Türk vatandaşlarının yatırım yoluyla göçe olan ilgisinin her yıl arttığını ifade eden Kaelin, başvuru sayılarının pandemi ortasında zirve yaptığını söyledi. “Henley & Partners’ın Türk vatandaşlarından aldığı başvuru sayısı 2021’de bir önceki yıla oranla yüzde 147 arttı” diyen Kaelin, 2023’te Türk yatırımcıların en çok ilgi gösterdiği programların, “Portekiz Altın Oturum İzni Programı, İtalya Yatırım Yoluyla Oturum Programı, Saint Kitts ve Nevis Yatırım Yoluyla Vatandaşlık Programı ve Grenada Yatırım Yoluyla Vatandaşlık Programı” olduğunun altını çizdi. Yeni seminerler yolda Grenada Başbakanı Dickon Amiss Thomas Mitchell’in de konuşmacı olduğu Varlık Koruma Semineri’nde küresel görünüm, doğrudan yabancı yatırımlar, küresel varlık koruması ve planlaması, küresel yatırım yönetimi ve küresel gayrimenkul sektörü gibi konular ele alındı. Henley & Partners Türkiye Direktörü Burak Demirel, benzer bir etkinliğin 2015 yılında Türkiye’de gerçekleştirildiğini ifade etti. Demirel “Henley & Partners’ın dünyada 40’tan fazla ofisi var. Dünyadaki tüm finans merkezlerinde buna benzer etkinliklerimiz oluyor. Özellikle varlık koruma ve planlanması konularında yabancı konuşmacılarım katılımı dikkate alındığında, İstanbul için de iyi bir gelişme. Başarısına bağlı olarak etkinliği gelenekselleştirmek istiyoruz” ifadelerini kullandı.

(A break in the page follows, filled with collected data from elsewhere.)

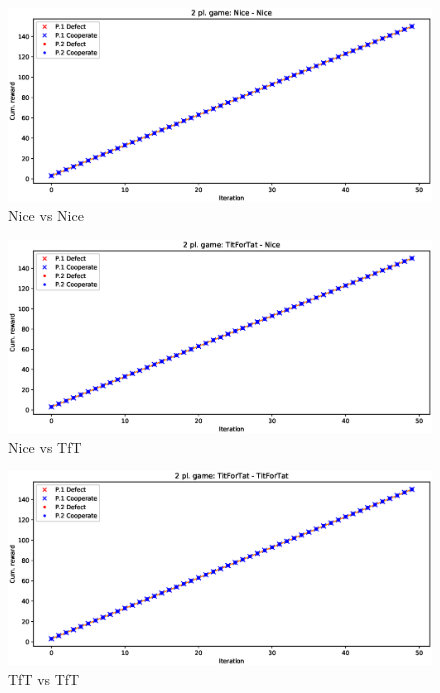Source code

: \documentclass[journal,a4paper,10pt,twoside]{IEEEtran} %
\begin{document}
\begin{figure}[ht]
    \centering
    \includegraphics[width=1\columnwidth]{../img/ipd2p/ipd2p-rewards-Nice-Nice}
    \caption{Nice vs Nice}
    \label{fig:nicevsnice}
\end{figure}

\begin{figure}[ht]
    \centering
    \includegraphics[width=1\columnwidth]{../img/ipd2p/ipd2p-rewards-TitForTat-Nice}
    \caption{Nice vs TfT}
    \label{fig:nicevstft}
\end{figure}

\begin{figure}[ht]
    \centering
    \includegraphics[width=1\columnwidth]{../img/ipd2p/ipd2p-rewards-TitForTat-TitForTat}
    \caption{TfT vs TfT}
    \label{fig:tftvstft}
\end{figure}
\end{document}
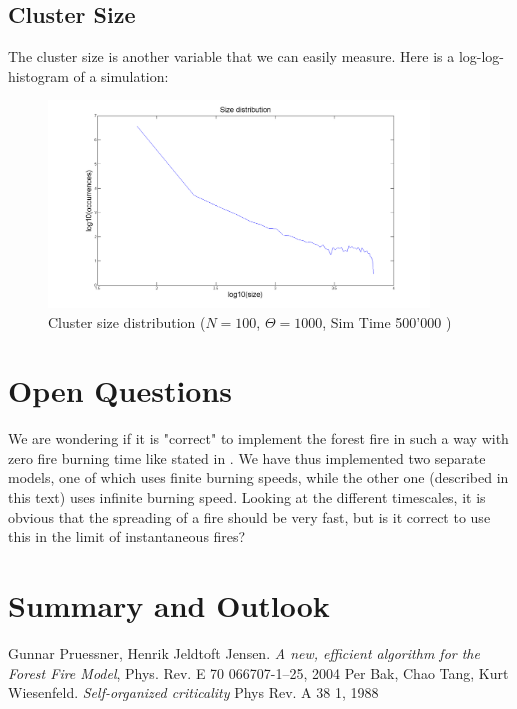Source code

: \documentclass[11pt]{article}
\begin{document}
\subsection{Cluster Size}
The cluster size is another variable that we can easily measure. Here is a log-log-histogram of a simulation:
\begin{figure}[H]
\includegraphics[width=0.9\textwidth,keepaspectratio=true]{Pictures/Size_dist_1.png}
\caption{Cluster size distribution ($N=100$, $\Theta= 1000 $, Sim Time 500'000  ) }
\end{figure}


\section{Open Questions}
We are wondering if it is "correct" to implement the forest fire in such a way with zero fire burning time like stated in \cite{pruessner04}. We have thus implemented two separate models, one of which uses finite burning speeds, while the other one (described in this text) uses infinite burning speed. Looking at the different timescales, it is obvious that the spreading of a fire should be very fast, but is it correct to use this in the limit of instantaneous fires?



\section{Summary and Outlook}

\begin{thebibliography}{9}
	Gunnar Pruessner, Henrik Jeldtoft Jensen.
	\emph {A new, efficient algorithm for the Forest Fire Model},
	Phys. Rev. E 70 066707-1--25,
	2004
	Per Bak, Chao Tang, Kurt Wiesenfeld.
	\emph{Self-organized criticality}
	Phys Rev. A 38 1,
	1988
\end{thebibliography}
\end{document}
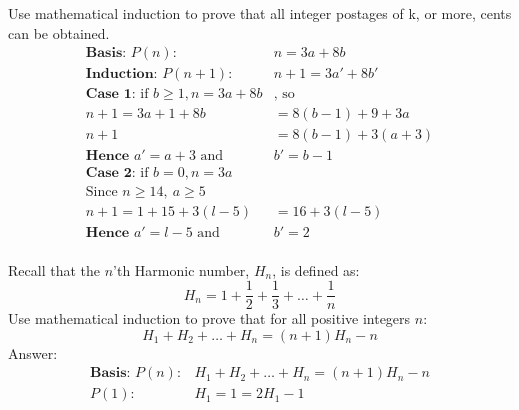 \documentclass[landscape, letterpaper, 8pt]{extarticle}
\begin{document}
\begin{multicols}{3}
\begin{example}
        Use mathematical induction to prove that all integer postages of k, or more, cents can be
        obtained.
        \begin{equation*}
            \begin{aligned}
                \textbf{Basis: } P(n):                             & n = 3a + 8b       \\
                \textbf{Induction: } P(n+1):                       & n+1 = 3a' + 8b'   \\
                \textbf{Case 1: } \text{if } b \geq 1, n = 3a + 8b & \text{, so}       \\
                n+1 = 3a+1+8b                                      & = 8(b-1) + 9 + 3a \\
                n+1                                                & = 8(b-1) +3(a+3)  \\
                \textbf{Hence }a' = a+3      \text{ and }          & b' = b - 1        \\
                \textbf{Case 2: } \text{if } b = 0, n = 3a         &                   \\
                \text{Since }n \geq 14,~a \geq 5                                       \\
                n+1 = 1 + 15 + 3(l-5)                              & = 16+ 3(l-5)      \\
                \textbf{Hence }a' = l-5      \text{ and }          & b' = 2            \\
            \end{aligned}
        \end{equation*}
    \end{example}
    \begin{example}
        Recall that the $n$'th Harmonic number, $H_n$, is defined as:
        \[
            H_n = 1+ \frac{1}{2} + \frac{1}{3} + \ldots + \frac{1}{n}
        \]
        Use mathematical induction to prove that for all positive integers $n$:
        \[
            H_1 + H_2 + \ldots + H_n = (n+1)H_n -n
        \]
        Answer:
        \begin{equation*}
            \begin{aligned}
                \textbf{Basis: } P(n): & H_1 + H_2 + \ldots + H_n = (n+1) H_n-n \\
                P(1):                  & H_1 = 1 = 2H_1 -1                      \\
            \end{aligned}
        \end{equation*}

\end{example}
\end{multicols}
\end{document}
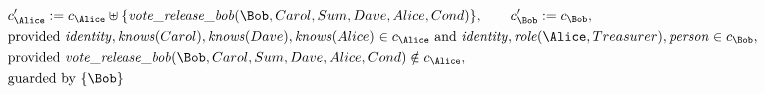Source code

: \begin{align*}
&
c'_
{
\Alice
}
 := 
c_
{
\Alice
}
 \uplus 
\{
\mathit{\detokenize{
vote_release_bob
}}
(
\Bob
,
Carol
,
Sum
,
Dave
,
Alice
,
Cond
)
\}
, \qquad 
c'_
{
\Bob
}
 := 
c_
{
\Bob
}
,\\
&
\text{provided } 
\mathit{\detokenize{
identity
}}
,
\mathit{\detokenize{
knows
}}
(
Carol
)
,
\mathit{\detokenize{
knows
}}
(
Dave
)
,
\mathit{\detokenize{
knows
}}
(
Alice
)
 \in c_
{
\Alice
}
 \text{ and } 
\mathit{\detokenize{
identity
}}
,
\mathit{\detokenize{
role
}}
(
\Alice
,
Treasurer
)
,
\mathit{\detokenize{
person
}}
 \in c_
{
\Bob
}
,\\
&
\text{provided } 
\mathit{\detokenize{
vote_release_bob
}}
(
\Bob
,
Carol
,
Sum
,
Dave
,
Alice
,
Cond
)
 \notin c_
{
\Alice
}
,\\
&
\text{guarded by } \{
\Bob
\}
\end{align*}

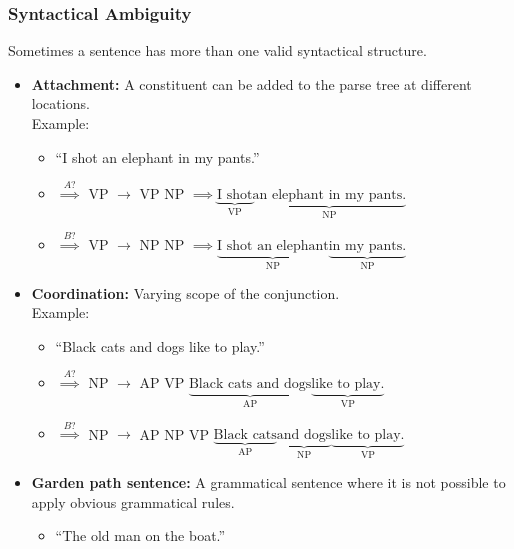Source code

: \documentclass[a4paper, 11pt, accentcolor = tud3b]{tudreport}
\begin{document}
                \subsubsection{Syntactical Ambiguity} %
                	Sometimes a sentence has more than one valid syntactical structure.
                    \begin{itemize}
                    	\item \textbf{Attachment:} A constituent can be added to the parse tree at different locations. \\ Example:
                    		\begin{itemize}
                    			\item \enquote{I shot an elephant in my pants.}
                    			\item[] \( \overset{A?}{\implies} \) VP \(\rightarrow\) VP NP \( \implies \underbrace{\text{I shot}}_{\text{VP}} \underbrace{\text{an elephant in my pants.}}_{\text{NP}} \)
                    			\item[] \( \overset{B?}{\implies} \) VP \(\rightarrow\) NP NP \( \implies \underbrace{\text{I shot an elephant}}_{\text{NP}} \underbrace{\text{in my pants.}}_{\text{NP}} \)
                    		\end{itemize}
                    	\item \textbf{Coordination:} Varying scope of the conjunction. \\ Example:
                    		\begin{itemize}
                    			\item \enquote{Black cats and dogs like to play.}
                    			\item[] \( \overset{A?}{\implies} \) NP \(\rightarrow\) AP VP \( \underbrace{\text{Black cats and dogs}}_{\text{AP}} \underbrace{\text{like to play.}}_{\text{VP}} \)
                    			\item[] \( \overset{B?}{\implies} \) NP \(\rightarrow\) AP NP VP \( \underbrace{\text{Black cats}}_{\text{AP}} \underbrace{\text{and dogs}}_{\text{NP}} \underbrace{\text{like to play.}}_{\text{VP}} \)
                    		\end{itemize}
                    	\item \textbf{Garden path sentence:} A grammatical sentence where it is not possible to apply obvious grammatical rules.
                    		\begin{itemize}
                    			\item \enquote{The old man on the boat.}
                    		\end{itemize}
                    \end{itemize}
                
\end{document}
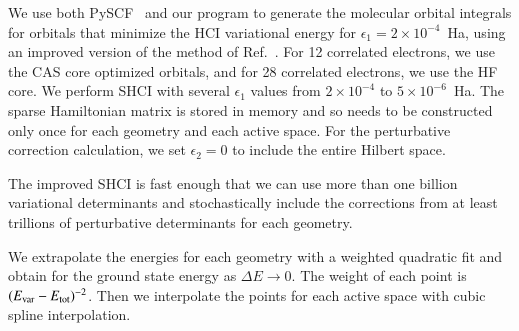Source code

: We use both PySCF~\cite{SunCha_etal_PySCF-ComMolSci-18} and our program to generate the molecular orbital integrals for orbitals that minimize the HCI variational
energy for $\epsilon_1=2\times 10^{-4}$~Ha, using an improved version of the method of Ref.~\cite{SmiMusHolSha-JCTC-17}.
For 12 correlated electrons, we use the CAS core optimized orbitals, and for 28 correlated electrons, we use the HF core.
We perform SHCI with several $\epsilon_1$ values from $2\times10^{-4}$ to $5\times10^{-6}$~Ha.
The sparse Hamiltonian matrix is stored in memory and so needs to be constructed only once for each geometry and each active space.
For the perturbative correction calculation, we set $\epsilon_2 = 0$  to include the entire Hilbert space.

The improved SHCI is fast enough that we can use more than one billion variational determinants and stochastically include the corrections from at least trillions of perturbative determinants for each geometry.

We extrapolate the energies for each geometry with a weighted quadratic fit
and obtain for the ground state energy as $\Delta E\to0$.
The weight of each point is $(E_{\rm var} - E_{\rm tot})^{-2}$.
Then we interpolate the points for each active space with cubic spline interpolation.

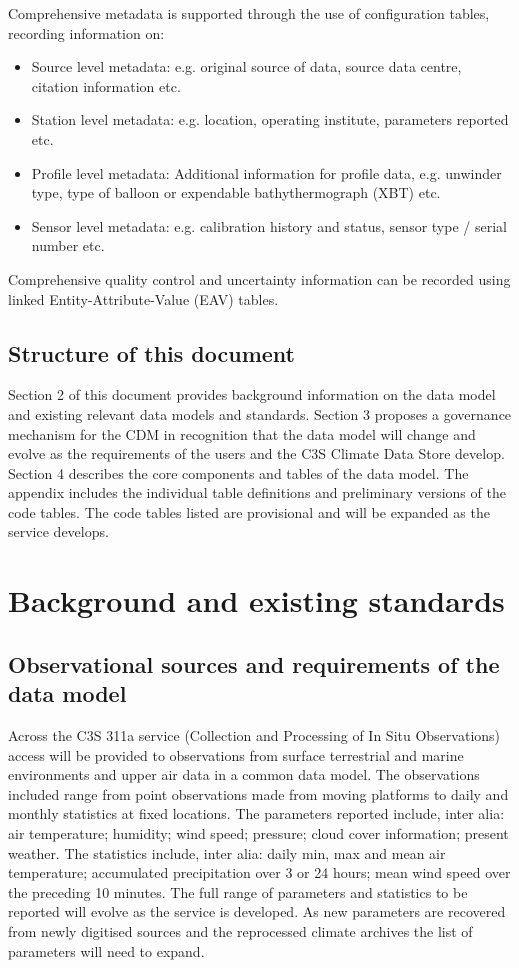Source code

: \documentclass[a4paper,12pt]{article}
\begin{document}
Comprehensive metadata is supported through the use of configuration tables, recording information on:
\begin{itemize}
\item Source level metadata: e.g. original source of data, source data centre, citation information etc.
\item Station level metadata: e.g. location, operating institute, parameters reported etc.
\item Profile level metadata: Additional information for profile data, e.g. unwinder type, type of balloon or expendable bathythermograph (XBT) etc.
\item Sensor level metadata: e.g. calibration history and status, sensor type / serial number etc.
\end{itemize}
Comprehensive quality control and uncertainty information can be recorded using linked Entity-Attribute-Value (EAV) tables.

\subsection {Structure of this document}

Section 2 of this document provides background information on the data model and existing relevant data models and standards. Section 3 proposes a governance mechanism for the CDM in recognition that the data model will change and evolve as the requirements of the users and the C3S Climate Data Store develop. Section 4 describes the core components and tables of the data model. The appendix includes the individual table definitions and preliminary versions of the code tables. The code tables listed are provisional and will be expanded as the service develops.

\section {Background and existing standards}
\subsection {Observational sources and requirements of the data model}

Across the C3S 311a service (Collection and Processing of In Situ Observations) access will be provided to observations from surface terrestrial and marine environments and upper air data in a common data model. The observations included range from point observations made from moving platforms to daily and monthly statistics at fixed locations. The parameters reported include, inter alia: air temperature; humidity; wind speed; pressure; cloud cover information; present weather. The statistics include, inter alia: daily min, max and mean air temperature; accumulated precipitation over 3 or 24 hours; mean wind speed over the preceding 10 minutes. The full range of parameters and statistics to be reported will evolve as the service is developed. As new parameters are recovered from newly digitised sources and the reprocessed climate archives the list of parameters will need to expand.\\
\end{document}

‘Türkiye pasaportunu güçlendirmeli’
Henley & Partners Grup Başkanı Dr. Christian H. Kaelin Türkiye’nin bölgesel bir iş merkezi olduğuna dikkat çekerek İstanbul Finans Merkezi projesinin hayata geçmesi ve yeni teşviklerin yabancı yatırımcılar için giderek daha cazip hale gelmesi, İstanbul’a daha fazla yatırım ve yeni yetenek kazandıracaktır” diye konuştu. Kaelin “Türkiye’nin yatırım yoluyla vatandaşlık programına başvuran pek çok kişi, ülkenin sunduğu gayrimenkul getirileri ve doğrudan yabancı yatırımın arttığı ekonomik görünümüne de erişim sağlayacaktır” dedi. Kaelin, Türkiye’nin yatırım yoluyla oturum ve vatandaşlık programı konusunda küresel düzeyde en çok tercih edilen ülkelerden biri olması için, pasaportunu güçlendirmesi gerektiğini belirtti. Yatırımcıların, bu programlar üzerinden elde ettiği pasaportları yalnızca bir seyahat belgesi olarak değil, fi nansal fırsat ve refaha açılan bir kapı olarak da gördüklerini vurgulayan Kaelin “Dolayısıyla daha güçlü bir pasaport, iş yapma kolaylığı, uluslararası bankacılık, yatırım ve girişimcilik fırsatları için de daha fazla fi nansal özgürlük anlamına geliyor” ifadelerini kullandı.